**Exercise details:** Go through the entries below and copy each line containing the word "equalTo".

======== Records provided ========

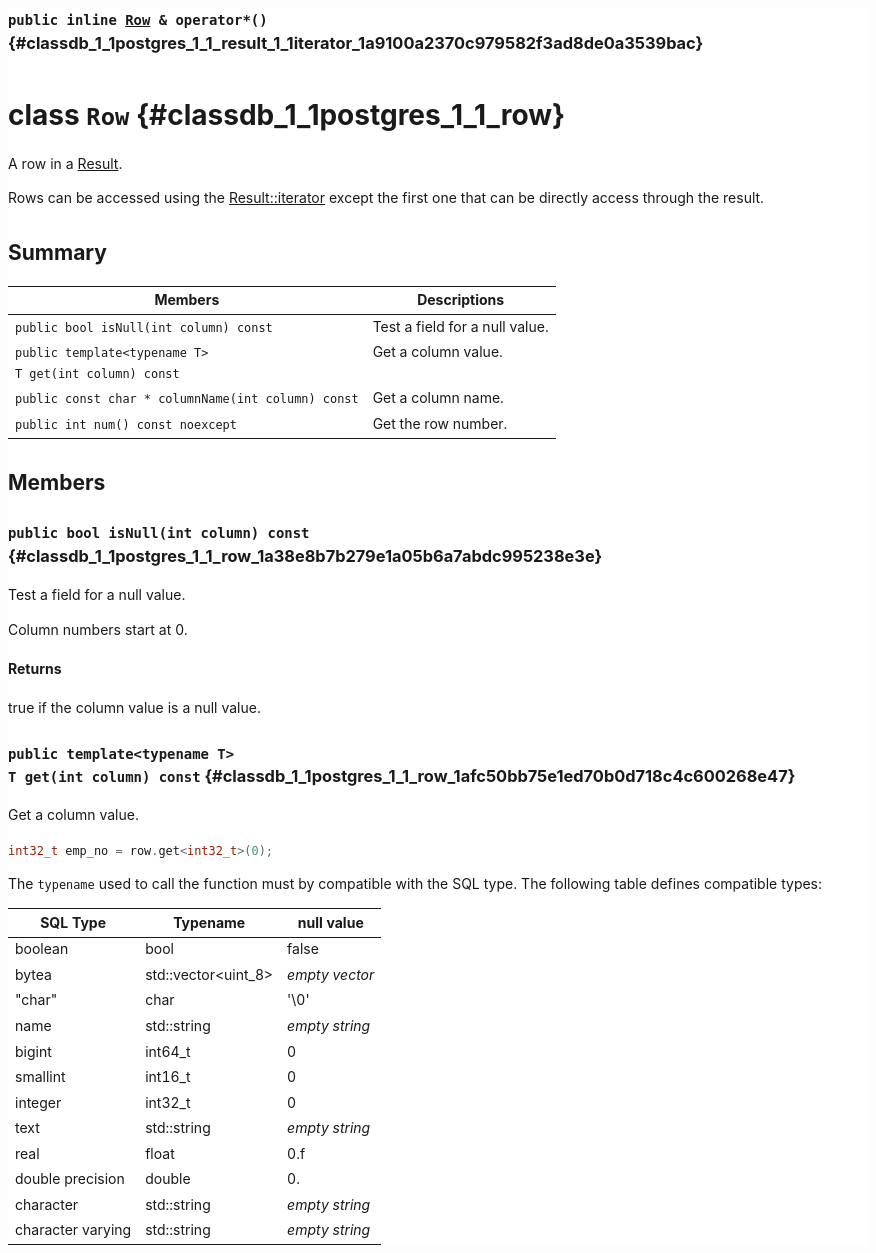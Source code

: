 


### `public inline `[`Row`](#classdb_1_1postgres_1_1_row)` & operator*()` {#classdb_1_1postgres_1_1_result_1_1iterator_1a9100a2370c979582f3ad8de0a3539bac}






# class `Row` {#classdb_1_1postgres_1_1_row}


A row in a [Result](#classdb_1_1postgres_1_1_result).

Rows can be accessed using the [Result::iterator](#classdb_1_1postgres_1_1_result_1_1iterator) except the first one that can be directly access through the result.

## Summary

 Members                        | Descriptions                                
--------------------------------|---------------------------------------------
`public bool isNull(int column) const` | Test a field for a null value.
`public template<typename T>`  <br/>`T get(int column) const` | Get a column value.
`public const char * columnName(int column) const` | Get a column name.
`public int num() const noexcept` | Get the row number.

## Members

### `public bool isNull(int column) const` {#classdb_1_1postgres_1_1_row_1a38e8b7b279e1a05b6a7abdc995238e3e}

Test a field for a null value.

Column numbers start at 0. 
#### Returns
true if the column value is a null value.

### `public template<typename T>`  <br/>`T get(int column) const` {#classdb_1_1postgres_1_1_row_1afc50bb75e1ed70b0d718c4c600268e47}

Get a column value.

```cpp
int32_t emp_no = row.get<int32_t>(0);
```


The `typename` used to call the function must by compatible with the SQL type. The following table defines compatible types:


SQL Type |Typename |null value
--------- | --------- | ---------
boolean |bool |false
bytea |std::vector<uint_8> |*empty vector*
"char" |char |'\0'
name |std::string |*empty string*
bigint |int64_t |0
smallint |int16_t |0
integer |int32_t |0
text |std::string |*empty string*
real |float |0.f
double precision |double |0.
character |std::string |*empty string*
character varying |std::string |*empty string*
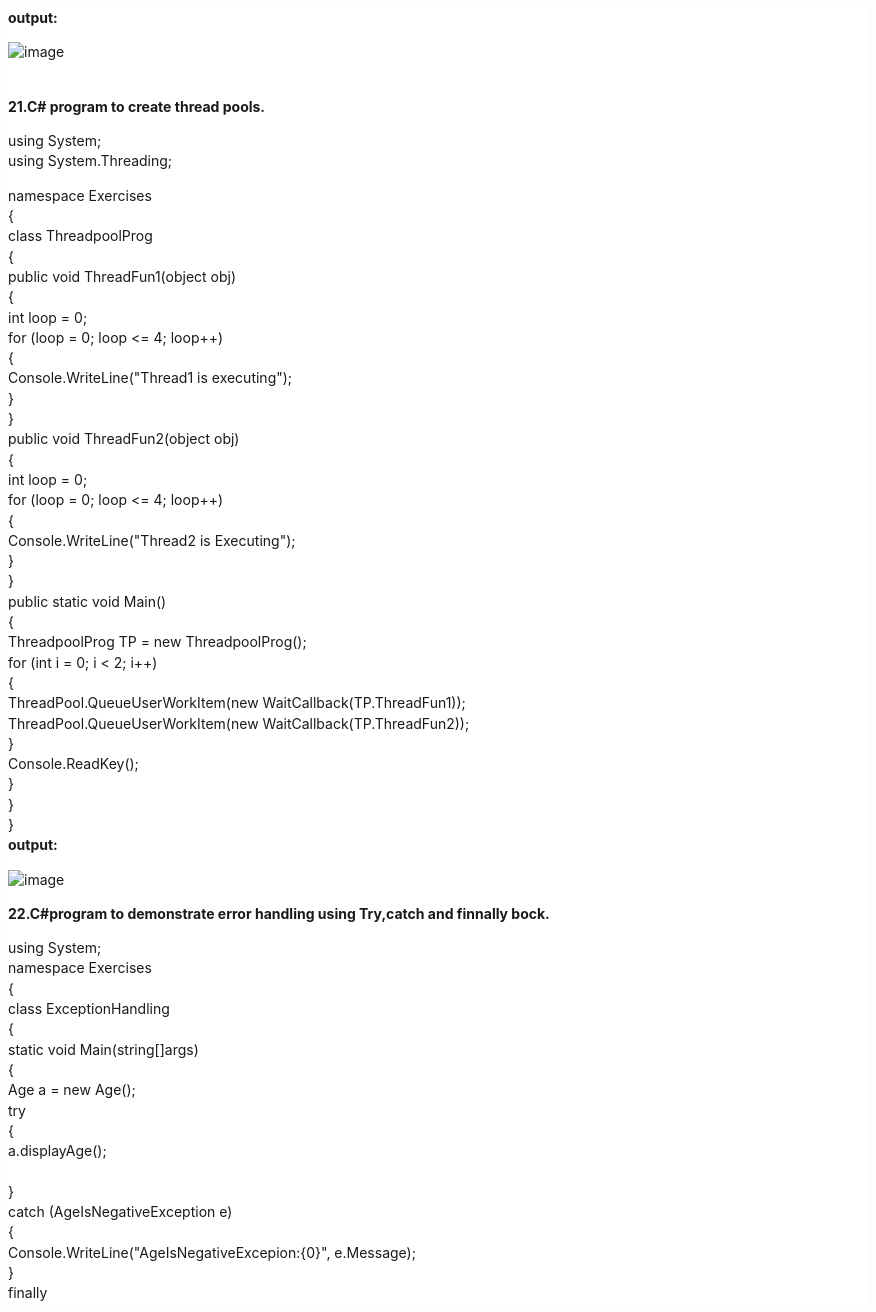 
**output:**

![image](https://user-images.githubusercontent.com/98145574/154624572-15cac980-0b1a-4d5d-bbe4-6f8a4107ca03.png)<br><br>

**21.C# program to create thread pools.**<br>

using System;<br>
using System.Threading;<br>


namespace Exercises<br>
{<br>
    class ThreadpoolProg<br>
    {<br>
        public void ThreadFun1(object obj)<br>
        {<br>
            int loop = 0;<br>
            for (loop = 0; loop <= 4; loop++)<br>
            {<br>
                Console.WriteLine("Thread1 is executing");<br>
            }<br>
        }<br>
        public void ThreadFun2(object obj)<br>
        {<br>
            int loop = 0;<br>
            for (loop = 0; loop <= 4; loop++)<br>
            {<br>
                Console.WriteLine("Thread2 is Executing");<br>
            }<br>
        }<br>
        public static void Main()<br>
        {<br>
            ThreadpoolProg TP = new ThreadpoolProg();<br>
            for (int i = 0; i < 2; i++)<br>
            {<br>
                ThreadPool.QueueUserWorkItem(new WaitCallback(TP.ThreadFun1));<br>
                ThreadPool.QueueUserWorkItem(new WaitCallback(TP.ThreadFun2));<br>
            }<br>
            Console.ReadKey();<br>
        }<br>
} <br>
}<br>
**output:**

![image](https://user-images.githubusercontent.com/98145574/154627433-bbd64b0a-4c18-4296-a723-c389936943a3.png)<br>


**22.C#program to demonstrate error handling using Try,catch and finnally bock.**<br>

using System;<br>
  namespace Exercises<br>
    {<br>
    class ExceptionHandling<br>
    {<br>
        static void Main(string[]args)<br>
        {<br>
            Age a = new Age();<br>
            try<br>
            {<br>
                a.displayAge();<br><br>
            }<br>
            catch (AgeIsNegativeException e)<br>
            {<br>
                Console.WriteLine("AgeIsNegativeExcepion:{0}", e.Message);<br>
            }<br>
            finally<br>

========
======== Records provided ========

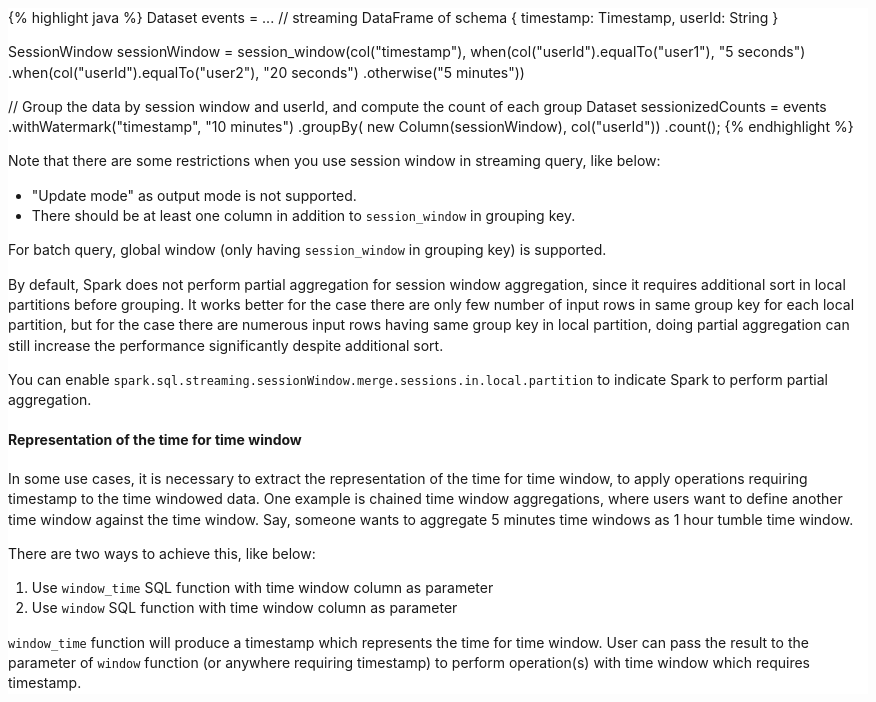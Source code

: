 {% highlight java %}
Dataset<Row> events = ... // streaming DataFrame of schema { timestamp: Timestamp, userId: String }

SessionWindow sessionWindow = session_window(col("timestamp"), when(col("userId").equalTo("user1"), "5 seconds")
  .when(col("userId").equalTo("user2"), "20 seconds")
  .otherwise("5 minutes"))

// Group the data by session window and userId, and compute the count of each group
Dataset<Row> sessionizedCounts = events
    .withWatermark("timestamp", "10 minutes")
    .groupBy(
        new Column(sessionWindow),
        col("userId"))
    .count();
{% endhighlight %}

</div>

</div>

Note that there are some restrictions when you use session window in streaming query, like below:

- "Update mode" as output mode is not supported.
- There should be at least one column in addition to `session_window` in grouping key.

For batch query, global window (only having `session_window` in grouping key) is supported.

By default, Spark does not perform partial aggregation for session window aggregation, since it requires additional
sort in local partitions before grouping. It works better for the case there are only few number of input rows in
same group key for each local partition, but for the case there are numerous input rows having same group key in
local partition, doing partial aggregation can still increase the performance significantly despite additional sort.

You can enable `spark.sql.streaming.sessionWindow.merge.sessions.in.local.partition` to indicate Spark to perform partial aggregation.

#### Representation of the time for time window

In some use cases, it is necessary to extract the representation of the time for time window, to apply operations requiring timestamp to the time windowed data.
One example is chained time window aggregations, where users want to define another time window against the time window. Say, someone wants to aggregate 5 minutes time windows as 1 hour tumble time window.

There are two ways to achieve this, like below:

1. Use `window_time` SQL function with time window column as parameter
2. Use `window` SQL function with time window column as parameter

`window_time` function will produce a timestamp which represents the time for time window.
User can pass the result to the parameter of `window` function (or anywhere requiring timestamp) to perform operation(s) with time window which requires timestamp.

========
======== Records provided ========

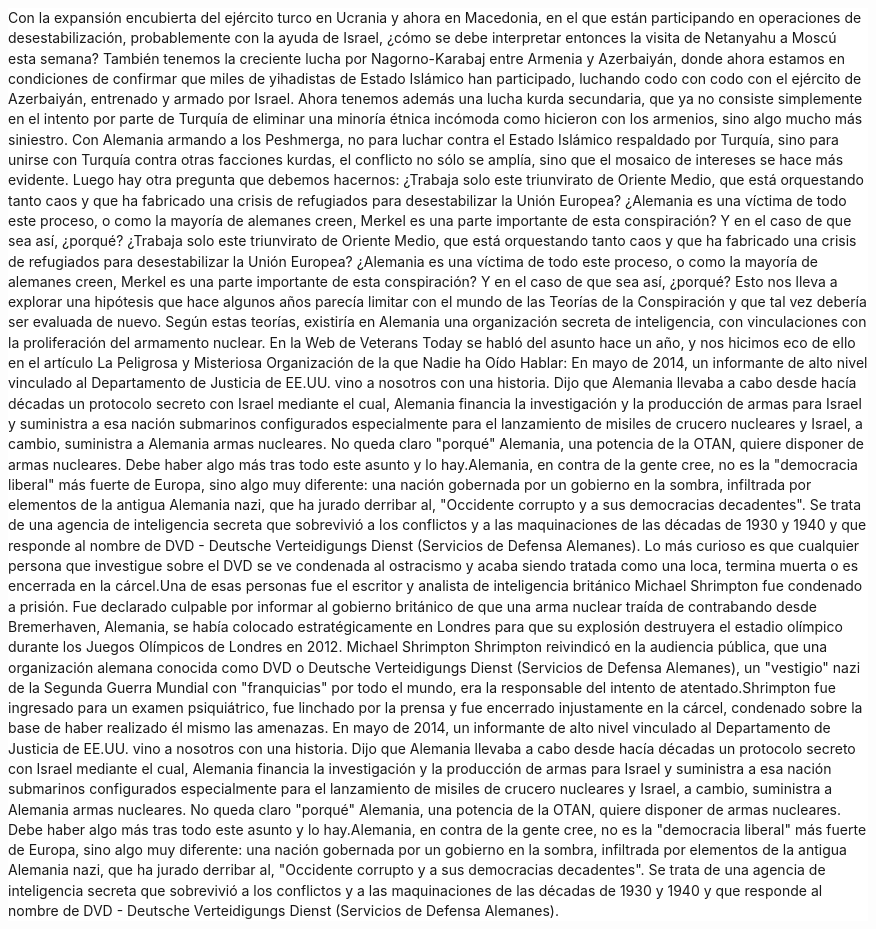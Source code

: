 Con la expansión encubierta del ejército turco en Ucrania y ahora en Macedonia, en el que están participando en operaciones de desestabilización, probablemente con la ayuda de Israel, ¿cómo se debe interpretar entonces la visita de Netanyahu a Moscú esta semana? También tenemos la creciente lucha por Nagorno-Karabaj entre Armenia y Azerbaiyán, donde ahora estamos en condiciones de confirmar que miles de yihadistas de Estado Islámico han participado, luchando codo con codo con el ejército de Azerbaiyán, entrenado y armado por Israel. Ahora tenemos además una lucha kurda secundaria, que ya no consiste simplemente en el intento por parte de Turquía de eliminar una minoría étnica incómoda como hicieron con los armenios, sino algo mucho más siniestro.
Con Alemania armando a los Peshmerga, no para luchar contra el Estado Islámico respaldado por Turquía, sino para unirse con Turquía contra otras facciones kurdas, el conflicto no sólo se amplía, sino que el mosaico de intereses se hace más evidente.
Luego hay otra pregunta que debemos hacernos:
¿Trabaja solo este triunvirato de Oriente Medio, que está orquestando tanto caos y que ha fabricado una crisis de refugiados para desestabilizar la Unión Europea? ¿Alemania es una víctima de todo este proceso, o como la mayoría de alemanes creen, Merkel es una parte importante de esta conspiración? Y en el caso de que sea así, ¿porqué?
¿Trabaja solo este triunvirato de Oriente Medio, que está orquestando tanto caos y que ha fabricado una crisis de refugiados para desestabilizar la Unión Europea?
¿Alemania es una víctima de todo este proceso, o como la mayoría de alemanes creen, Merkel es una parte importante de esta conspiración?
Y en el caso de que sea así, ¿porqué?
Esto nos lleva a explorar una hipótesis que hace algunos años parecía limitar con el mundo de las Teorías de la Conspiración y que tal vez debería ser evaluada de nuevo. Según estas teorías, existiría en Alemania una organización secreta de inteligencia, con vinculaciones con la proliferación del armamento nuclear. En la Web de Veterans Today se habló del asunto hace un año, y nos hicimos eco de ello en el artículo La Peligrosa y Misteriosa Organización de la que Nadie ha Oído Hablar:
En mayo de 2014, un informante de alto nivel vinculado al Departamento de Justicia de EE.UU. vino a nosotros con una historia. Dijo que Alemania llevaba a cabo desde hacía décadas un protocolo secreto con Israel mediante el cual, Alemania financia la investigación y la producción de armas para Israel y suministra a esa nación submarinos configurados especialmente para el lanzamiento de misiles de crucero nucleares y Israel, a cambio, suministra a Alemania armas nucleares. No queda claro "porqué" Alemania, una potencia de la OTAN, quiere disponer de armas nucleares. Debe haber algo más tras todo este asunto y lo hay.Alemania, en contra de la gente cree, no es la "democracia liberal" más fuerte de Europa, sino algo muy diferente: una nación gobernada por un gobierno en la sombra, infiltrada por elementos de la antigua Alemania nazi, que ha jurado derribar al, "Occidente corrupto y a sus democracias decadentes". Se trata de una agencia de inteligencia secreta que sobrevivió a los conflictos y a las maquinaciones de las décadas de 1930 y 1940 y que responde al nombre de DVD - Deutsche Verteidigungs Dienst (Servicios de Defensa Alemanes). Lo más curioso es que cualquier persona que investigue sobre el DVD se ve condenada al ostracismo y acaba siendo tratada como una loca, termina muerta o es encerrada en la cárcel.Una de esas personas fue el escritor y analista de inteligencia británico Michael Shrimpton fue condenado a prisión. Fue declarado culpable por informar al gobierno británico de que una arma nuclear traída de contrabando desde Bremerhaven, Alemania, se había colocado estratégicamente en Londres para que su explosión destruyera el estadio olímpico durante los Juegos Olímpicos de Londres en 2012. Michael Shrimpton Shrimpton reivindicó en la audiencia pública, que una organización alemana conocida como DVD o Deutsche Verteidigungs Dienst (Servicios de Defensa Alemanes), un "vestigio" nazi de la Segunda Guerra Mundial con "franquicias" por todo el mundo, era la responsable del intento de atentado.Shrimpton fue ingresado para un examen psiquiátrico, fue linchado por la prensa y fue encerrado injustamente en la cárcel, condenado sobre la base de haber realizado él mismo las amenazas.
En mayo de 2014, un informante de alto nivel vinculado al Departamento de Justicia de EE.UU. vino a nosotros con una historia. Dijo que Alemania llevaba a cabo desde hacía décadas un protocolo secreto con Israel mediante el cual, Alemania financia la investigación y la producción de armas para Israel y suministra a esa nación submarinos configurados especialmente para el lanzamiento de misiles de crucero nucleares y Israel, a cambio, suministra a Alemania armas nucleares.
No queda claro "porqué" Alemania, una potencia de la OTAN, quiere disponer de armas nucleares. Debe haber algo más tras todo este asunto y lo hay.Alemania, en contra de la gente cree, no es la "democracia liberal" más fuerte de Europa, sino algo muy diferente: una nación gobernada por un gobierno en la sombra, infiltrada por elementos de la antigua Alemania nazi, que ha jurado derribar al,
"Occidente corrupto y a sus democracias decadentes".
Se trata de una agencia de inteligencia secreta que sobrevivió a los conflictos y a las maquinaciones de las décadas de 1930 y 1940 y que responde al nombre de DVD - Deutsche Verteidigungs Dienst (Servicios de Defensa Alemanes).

========

**Exercise result:**
SessionWindow sessionWindow = session_window(col("timestamp"), when(col("userId").equalTo("user1"), "5 seconds")
  .when(col("userId").equalTo("user2"), "20 seconds")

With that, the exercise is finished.